RUSSIAN JOURNAL OF EARTH SCIENCES VOL. 7, ES5002, doi:10.2205/2005ES000190, 2005
[7] The southwestern area of Hokkaido is occupied by the Oshima Terrain [Kiminami et al., 1992] which is often compared with the Middle Jurassic (Berriasian) terrains of the accretionary prisms of the Central Sikhote-Alin area and with those of the Honshu Island (Samarka, North Kitakimi, and Mino-Tamba) [Golozubov, 2004; Isozaki, 1996; Maruyama, 1997].
[8] The more eastern area is occupied by the Rebun-Kobato linear island-arc terrain, which is often included in the Oshima Terrain [Kiminami et al., 1986; Niida and Kito, 1986]. This terrain is dominated by Tholeiite andesite and basalt, as well as by volcanic sedimentary rocks, dated Berriasian-Barremian in the Kobato Mountains in the west of Hokkaido [Nagata et al., 1986] and Valanginian-Barremian in the Rebun Island [Ikeda and Komatsu, 1986].
[9] The axial part of Hokkaido is usually referred to as the Sorachi-Iezo tectonic belt which shows the complex tectonic relations between the pre-Barremian oceanic volcanogenic siliceous rocks (Sorachi Group), the Hauterivian (?) - Barremian - Paleocene flysch, turbidite, and shallow-sea sediments of the Iezo Supergroup, their metamorphic analogs, and numerous serpentinite melange with ophiolite and high-pressure rock slices (Kamuikotan metamorphic belt). In this paper they are treated as independent tectonic units which satisfy the definition of a terrain [Parfenov et al., 1999; Sokolov, 2003], namely, the Iezo Barremian-Paleocene turbidite terrain, the Sorachi (pre-Barremian oceanic plateau), and the Kamuikotan Cretaceous-Early Eocene subduction-type metamorphic terrain.
[10] The Idonnappu suture zone (belt) is the eastern restriction of the Central Hokkaido terrains. It consists of steeply standing slabs of turbidite, olistostrome, and melange, which grow younger eastward from Barremian-Albian to Campanian-Danian, and also of large oceanic basalt slabs of different origin [Kiyokawa, 1992; Ueda et al., 1994]. The suture zone shows shear deformations, the earliest of them being ranked as left lateral with eastern vergence [Kiyokawa, 1992]. The Idonnappu zone is usually interpreted as a Cretaceous accretion, yet, the wide development of shear zones of different time periods, as well as the structured pattern of the melange and the linear pattern of the entire structural feature suggest its shear origin, the presence of large ophiolite allochthons allowing one to rank it as a suture-type structural feature.

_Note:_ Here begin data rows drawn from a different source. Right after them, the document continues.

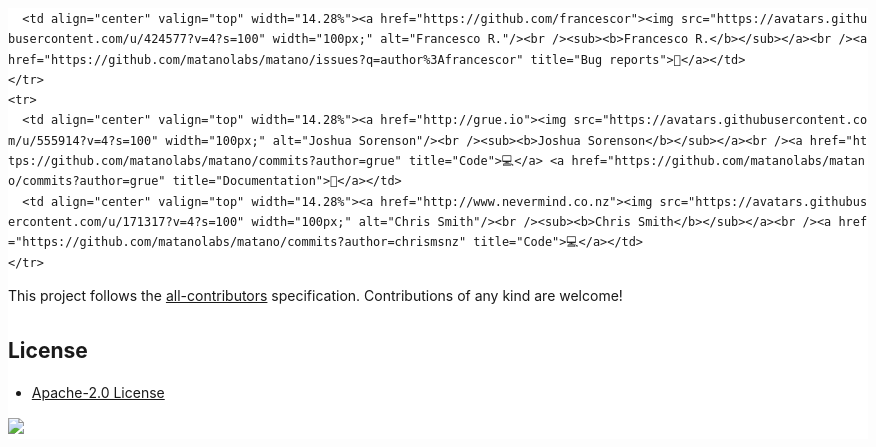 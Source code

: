      <td align="center" valign="top" width="14.28%"><a href="https://github.com/francescor"><img src="https://avatars.githubusercontent.com/u/424577?v=4?s=100" width="100px;" alt="Francesco R."/><br /><sub><b>Francesco R.</b></sub></a><br /><a href="https://github.com/matanolabs/matano/issues?q=author%3Afrancescor" title="Bug reports">🐛</a></td>
    </tr>
    <tr>
      <td align="center" valign="top" width="14.28%"><a href="http://grue.io"><img src="https://avatars.githubusercontent.com/u/555914?v=4?s=100" width="100px;" alt="Joshua Sorenson"/><br /><sub><b>Joshua Sorenson</b></sub></a><br /><a href="https://github.com/matanolabs/matano/commits?author=grue" title="Code">💻</a> <a href="https://github.com/matanolabs/matano/commits?author=grue" title="Documentation">📖</a></td>
      <td align="center" valign="top" width="14.28%"><a href="http://www.nevermind.co.nz"><img src="https://avatars.githubusercontent.com/u/171317?v=4?s=100" width="100px;" alt="Chris Smith"/><br /><sub><b>Chris Smith</b></sub></a><br /><a href="https://github.com/matanolabs/matano/commits?author=chrismsnz" title="Code">💻</a></td>
    </tr>
  </tbody>
</table>













This project follows the [all-contributors](https://allcontributors.org) specification.
Contributions of any kind are welcome!

## License

- [Apache-2.0 License](LICENSE)

<img referrerpolicy="no-referrer-when-downgrade" src="https://static.scarf.sh/a.png?x-pxid=03c989f6-90f5-4982-b002-a48635f10b5d"/>
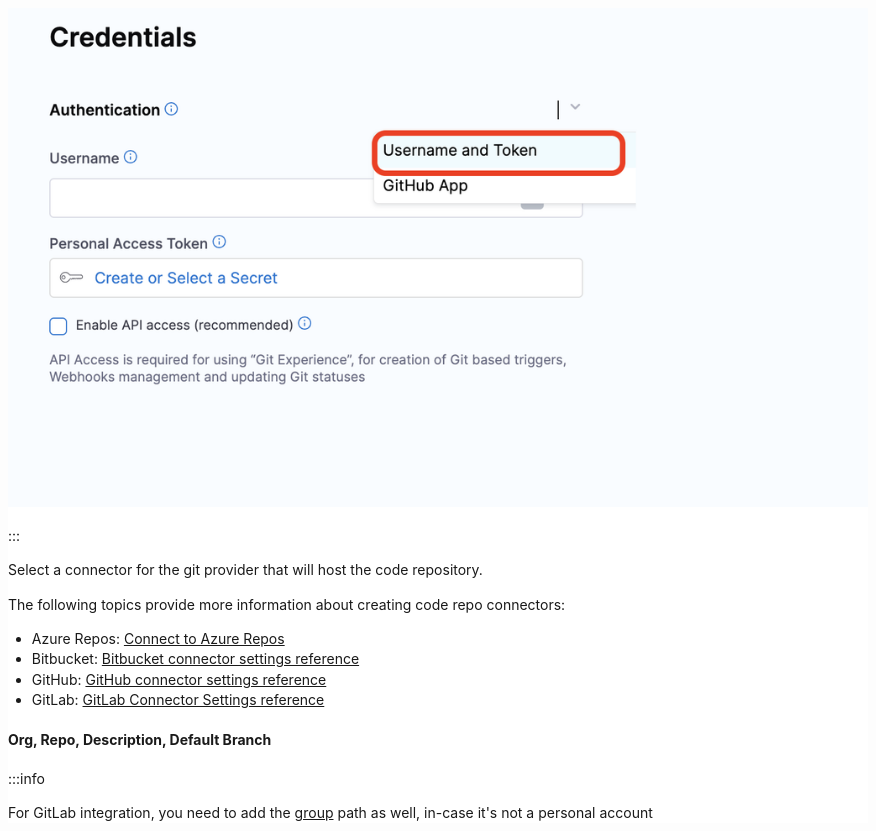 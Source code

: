 ![](./static/creds-git-connector.png)

::: 

Select a connector for the git provider that will host the code repository.

The following topics provide more information about creating code repo connectors:

* Azure Repos: [Connect to Azure Repos](/docs/platform/connectors/code-repositories/connect-to-a-azure-repo)
* Bitbucket: [Bitbucket connector settings reference](/docs/platform/connectors/code-repositories/ref-source-repo-provider/bitbucket-connector-settings-reference)
* GitHub: [GitHub connector settings reference](/docs/platform/connectors/code-repositories/ref-source-repo-provider/git-hub-connector-settings-reference)
* GitLab: [GitLab Connector Settings reference](/docs/platform/connectors/code-repositories/ref-source-repo-provider/git-lab-connector-settings-reference)

#### Org, Repo, Description, Default Branch

:::info

For GitLab integration, you need to add the [group](https://docs.gitlab.com/ee/user/group/) path as well, in-case it's not a personal account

[11] The Hidaka Terrain corresponds to the Late Cretaceous-Early Eocene accretion prism, composed of turbidite and east-vergence terrigenous melange zones [Kiminami et al., 1992]. The orientation of the paleocurrents and the composition of the turbidite suggest that the clastic material had been derived from the side of the continental margin. The positions and origin of the eastern boundaries of this terrain are still a matter discussion.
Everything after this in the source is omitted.